*** Opening of The records ***

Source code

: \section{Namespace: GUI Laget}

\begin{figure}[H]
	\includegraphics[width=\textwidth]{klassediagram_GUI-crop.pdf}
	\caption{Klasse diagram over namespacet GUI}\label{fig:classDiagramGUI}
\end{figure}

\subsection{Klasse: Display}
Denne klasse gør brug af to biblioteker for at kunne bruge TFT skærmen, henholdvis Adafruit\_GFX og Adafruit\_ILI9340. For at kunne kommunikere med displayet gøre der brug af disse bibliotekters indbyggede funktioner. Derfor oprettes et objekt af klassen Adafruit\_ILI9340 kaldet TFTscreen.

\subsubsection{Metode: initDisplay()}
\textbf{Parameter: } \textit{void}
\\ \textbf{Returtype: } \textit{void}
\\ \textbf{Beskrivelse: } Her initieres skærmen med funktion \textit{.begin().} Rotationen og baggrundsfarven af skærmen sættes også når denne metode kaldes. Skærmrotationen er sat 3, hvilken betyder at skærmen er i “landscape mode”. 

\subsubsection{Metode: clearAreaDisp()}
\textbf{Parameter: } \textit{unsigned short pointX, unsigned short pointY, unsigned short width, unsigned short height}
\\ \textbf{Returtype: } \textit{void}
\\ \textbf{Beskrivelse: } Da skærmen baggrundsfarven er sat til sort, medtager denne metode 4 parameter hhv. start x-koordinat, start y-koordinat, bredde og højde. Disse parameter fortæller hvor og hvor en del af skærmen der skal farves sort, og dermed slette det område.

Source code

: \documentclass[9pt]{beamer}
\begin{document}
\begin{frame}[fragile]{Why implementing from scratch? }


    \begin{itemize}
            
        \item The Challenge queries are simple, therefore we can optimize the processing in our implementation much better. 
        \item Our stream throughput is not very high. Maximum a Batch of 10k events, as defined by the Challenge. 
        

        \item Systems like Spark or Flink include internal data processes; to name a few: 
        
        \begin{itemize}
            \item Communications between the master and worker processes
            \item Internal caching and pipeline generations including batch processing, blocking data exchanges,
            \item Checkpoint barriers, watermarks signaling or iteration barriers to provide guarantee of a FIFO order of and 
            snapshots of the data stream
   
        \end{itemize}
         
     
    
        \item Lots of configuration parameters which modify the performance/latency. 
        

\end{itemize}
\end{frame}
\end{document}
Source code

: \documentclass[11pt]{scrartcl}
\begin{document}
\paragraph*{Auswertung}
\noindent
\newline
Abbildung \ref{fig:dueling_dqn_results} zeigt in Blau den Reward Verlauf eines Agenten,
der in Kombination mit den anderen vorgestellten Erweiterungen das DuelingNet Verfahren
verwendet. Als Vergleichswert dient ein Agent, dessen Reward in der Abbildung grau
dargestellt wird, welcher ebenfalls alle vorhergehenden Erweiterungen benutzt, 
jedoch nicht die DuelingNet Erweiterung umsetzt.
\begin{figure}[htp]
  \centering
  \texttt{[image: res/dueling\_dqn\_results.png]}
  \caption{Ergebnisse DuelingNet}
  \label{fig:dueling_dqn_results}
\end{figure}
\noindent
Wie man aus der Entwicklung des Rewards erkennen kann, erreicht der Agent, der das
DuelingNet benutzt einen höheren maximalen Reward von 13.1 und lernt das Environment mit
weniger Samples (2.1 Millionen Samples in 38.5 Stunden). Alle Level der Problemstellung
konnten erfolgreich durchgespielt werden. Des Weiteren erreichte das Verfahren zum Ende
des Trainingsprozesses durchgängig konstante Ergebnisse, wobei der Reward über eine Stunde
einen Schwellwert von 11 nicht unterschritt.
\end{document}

*** Close of The records ***
*** Opening of The records ***

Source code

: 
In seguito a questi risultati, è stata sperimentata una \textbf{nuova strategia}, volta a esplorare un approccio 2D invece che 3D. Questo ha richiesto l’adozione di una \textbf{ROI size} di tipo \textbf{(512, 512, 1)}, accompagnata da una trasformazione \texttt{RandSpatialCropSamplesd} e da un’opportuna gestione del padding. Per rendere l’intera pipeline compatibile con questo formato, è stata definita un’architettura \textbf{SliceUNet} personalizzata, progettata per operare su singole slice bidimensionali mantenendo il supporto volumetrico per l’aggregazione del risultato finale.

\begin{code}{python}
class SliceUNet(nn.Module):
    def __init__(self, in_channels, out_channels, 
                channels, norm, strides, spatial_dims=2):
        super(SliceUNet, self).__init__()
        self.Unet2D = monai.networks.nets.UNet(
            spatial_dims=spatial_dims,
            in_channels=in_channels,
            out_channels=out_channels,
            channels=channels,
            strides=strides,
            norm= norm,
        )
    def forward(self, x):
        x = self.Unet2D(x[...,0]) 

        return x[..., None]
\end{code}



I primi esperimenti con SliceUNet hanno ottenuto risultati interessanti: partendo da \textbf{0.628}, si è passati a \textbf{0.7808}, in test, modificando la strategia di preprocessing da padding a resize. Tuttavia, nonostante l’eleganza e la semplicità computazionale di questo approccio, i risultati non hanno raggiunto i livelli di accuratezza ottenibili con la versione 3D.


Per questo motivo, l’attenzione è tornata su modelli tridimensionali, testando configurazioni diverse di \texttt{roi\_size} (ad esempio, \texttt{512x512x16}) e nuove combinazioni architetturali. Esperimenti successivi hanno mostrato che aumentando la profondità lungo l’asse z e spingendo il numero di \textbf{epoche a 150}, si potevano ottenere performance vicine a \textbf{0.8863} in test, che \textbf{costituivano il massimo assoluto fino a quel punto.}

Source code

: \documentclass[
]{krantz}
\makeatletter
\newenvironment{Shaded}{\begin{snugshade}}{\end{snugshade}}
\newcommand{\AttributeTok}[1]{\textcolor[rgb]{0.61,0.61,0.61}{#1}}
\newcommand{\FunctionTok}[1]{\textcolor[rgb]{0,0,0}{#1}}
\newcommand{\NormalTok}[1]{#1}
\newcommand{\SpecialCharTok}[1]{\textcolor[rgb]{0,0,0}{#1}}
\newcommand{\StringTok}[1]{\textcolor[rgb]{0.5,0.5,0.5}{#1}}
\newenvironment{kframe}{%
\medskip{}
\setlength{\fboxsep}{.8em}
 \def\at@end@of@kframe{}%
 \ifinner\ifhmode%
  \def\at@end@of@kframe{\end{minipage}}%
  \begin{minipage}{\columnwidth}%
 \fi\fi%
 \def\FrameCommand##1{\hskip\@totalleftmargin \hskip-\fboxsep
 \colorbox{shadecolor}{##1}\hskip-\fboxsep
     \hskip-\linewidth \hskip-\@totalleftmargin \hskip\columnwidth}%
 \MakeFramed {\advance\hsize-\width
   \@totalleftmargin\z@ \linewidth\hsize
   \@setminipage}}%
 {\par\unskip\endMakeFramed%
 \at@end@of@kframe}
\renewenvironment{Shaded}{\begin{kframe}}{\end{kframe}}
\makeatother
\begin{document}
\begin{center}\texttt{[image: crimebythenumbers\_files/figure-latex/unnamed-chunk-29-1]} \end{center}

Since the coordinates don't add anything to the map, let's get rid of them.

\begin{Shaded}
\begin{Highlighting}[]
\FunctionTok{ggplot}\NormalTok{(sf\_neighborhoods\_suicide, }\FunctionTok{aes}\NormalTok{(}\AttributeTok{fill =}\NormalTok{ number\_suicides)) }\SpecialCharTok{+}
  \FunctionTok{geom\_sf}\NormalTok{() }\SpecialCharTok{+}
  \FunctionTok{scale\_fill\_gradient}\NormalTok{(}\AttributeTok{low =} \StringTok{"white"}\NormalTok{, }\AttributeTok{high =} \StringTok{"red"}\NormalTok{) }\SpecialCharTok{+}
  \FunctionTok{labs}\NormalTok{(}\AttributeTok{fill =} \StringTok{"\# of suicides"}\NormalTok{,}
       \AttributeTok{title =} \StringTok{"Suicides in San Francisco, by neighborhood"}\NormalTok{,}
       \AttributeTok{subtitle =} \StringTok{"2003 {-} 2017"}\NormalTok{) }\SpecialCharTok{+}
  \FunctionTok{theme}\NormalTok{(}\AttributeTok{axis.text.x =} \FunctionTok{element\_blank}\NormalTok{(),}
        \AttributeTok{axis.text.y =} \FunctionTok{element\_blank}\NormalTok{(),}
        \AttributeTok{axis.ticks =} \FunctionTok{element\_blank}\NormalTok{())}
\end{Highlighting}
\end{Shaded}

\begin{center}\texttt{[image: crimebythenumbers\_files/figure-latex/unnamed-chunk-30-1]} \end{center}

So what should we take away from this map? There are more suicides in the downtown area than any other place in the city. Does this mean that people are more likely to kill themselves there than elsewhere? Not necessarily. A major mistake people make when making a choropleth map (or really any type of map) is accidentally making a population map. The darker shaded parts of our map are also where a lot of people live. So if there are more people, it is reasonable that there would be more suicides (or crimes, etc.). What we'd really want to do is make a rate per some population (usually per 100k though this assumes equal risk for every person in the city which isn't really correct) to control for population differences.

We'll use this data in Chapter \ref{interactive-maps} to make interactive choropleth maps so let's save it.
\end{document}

*** Close of The records ***

Report the number of lines in the entries above that include the word "nicht" and add nothing to it.

2